Across the material below, how many lines hold the word "revive"? Only the number should be given.

*Material for this task*
^^^^

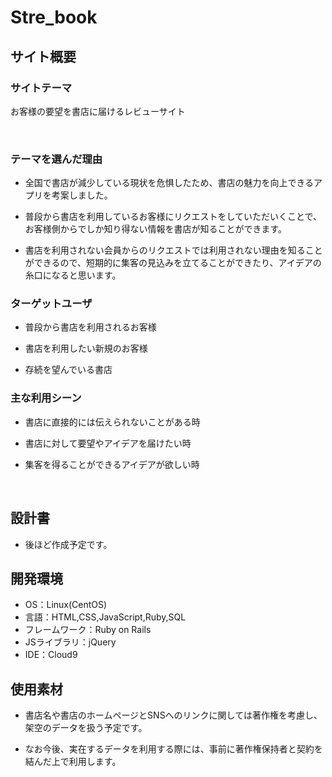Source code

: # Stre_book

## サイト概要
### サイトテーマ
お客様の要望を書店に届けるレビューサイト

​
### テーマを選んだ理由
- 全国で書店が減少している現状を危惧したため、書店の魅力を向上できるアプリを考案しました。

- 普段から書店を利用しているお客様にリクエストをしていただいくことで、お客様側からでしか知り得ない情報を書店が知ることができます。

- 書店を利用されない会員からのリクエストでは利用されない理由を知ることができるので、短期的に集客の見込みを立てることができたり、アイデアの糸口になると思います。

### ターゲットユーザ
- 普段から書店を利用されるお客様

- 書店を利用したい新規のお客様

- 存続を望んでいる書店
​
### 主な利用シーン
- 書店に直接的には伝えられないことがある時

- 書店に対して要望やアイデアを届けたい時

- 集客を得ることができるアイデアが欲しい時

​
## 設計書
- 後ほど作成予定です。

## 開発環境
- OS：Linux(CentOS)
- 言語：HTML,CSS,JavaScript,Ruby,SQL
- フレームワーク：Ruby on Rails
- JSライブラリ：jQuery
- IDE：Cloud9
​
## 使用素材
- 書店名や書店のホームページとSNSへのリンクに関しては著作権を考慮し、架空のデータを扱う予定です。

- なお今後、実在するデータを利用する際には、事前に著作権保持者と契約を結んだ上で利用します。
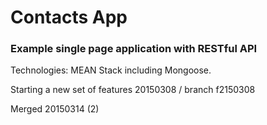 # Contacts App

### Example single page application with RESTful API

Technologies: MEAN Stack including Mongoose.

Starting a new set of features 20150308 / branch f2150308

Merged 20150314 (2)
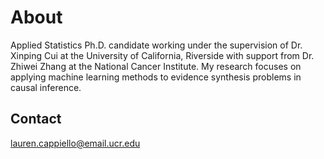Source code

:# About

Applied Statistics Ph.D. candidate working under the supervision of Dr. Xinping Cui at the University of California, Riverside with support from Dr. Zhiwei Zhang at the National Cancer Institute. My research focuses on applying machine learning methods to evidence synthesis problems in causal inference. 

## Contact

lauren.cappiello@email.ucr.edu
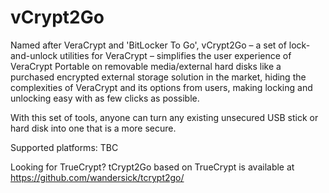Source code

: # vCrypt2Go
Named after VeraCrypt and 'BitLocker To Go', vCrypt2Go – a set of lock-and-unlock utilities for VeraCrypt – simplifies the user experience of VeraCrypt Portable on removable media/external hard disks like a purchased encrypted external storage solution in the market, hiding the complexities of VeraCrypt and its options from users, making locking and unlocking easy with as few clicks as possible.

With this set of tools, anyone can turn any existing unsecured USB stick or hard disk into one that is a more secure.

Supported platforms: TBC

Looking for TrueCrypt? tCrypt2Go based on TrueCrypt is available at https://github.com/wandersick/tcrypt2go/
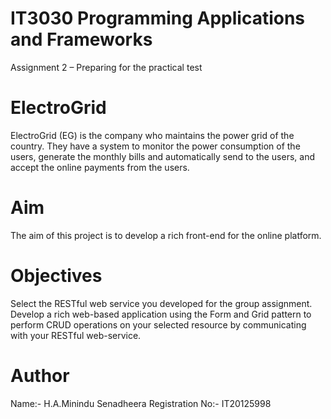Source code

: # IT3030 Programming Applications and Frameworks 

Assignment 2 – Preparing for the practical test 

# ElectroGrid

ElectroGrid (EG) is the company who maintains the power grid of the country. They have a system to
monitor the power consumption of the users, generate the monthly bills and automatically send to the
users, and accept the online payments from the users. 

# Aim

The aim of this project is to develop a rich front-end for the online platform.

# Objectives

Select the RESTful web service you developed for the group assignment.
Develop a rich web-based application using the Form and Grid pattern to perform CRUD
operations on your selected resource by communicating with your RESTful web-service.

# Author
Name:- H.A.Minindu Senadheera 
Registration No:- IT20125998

^^^^

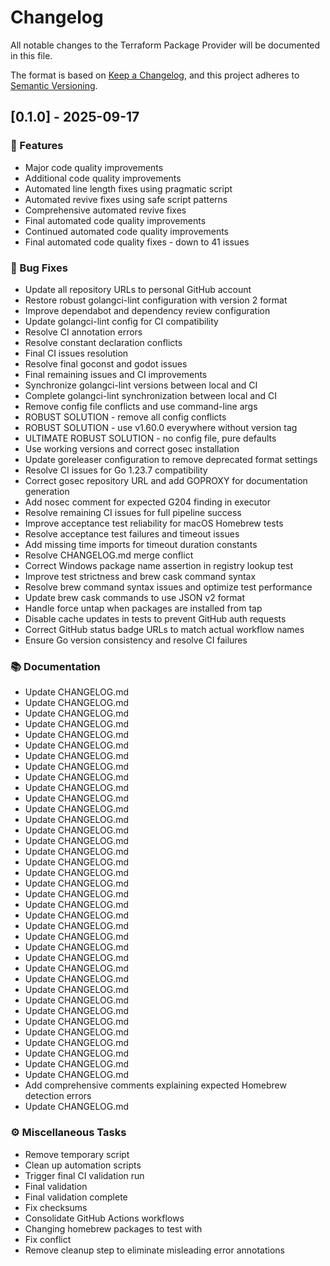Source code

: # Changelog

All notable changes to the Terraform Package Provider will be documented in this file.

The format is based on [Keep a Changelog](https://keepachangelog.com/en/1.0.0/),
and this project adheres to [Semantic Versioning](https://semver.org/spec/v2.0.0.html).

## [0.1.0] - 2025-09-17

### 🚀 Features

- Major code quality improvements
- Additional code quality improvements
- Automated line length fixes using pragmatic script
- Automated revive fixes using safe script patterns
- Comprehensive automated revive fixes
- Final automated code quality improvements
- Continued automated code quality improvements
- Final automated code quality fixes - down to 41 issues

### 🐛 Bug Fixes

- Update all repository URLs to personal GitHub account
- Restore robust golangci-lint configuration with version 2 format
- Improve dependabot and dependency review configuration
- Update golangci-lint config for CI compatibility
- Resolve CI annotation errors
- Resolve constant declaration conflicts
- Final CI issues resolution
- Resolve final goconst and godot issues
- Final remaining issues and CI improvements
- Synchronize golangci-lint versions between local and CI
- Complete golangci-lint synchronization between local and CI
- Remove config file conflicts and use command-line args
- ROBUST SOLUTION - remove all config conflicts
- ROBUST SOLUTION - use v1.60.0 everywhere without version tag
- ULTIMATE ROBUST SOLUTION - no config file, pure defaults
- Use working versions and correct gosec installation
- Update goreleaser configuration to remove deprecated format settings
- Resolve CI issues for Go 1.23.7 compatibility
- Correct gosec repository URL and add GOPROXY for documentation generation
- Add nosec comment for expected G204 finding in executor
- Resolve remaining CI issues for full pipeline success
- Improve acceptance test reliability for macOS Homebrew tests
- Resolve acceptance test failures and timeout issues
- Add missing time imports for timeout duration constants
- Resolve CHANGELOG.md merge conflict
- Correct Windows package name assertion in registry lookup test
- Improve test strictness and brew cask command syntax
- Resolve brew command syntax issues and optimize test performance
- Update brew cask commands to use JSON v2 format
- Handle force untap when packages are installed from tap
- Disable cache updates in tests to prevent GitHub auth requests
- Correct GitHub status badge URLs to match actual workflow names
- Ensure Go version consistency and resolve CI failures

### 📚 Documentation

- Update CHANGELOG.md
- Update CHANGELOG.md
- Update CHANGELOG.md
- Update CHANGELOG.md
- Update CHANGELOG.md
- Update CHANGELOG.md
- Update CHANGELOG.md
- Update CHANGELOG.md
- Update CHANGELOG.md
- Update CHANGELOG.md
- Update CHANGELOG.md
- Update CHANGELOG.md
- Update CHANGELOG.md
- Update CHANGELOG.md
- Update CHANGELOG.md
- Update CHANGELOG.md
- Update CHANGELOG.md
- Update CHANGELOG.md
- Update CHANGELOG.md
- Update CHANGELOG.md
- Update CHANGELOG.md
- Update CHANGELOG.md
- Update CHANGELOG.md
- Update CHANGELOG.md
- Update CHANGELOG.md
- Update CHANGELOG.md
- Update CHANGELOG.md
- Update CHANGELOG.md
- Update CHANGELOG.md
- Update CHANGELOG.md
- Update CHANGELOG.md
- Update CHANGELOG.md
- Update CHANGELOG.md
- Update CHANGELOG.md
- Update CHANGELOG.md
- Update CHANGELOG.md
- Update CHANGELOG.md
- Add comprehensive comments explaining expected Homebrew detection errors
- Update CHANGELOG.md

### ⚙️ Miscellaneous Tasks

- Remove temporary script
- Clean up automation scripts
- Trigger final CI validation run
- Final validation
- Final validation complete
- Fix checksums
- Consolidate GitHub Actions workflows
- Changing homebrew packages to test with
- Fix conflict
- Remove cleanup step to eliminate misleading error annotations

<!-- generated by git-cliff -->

^^^^

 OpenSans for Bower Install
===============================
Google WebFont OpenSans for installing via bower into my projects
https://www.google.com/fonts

^^^^

*Result of this task*
2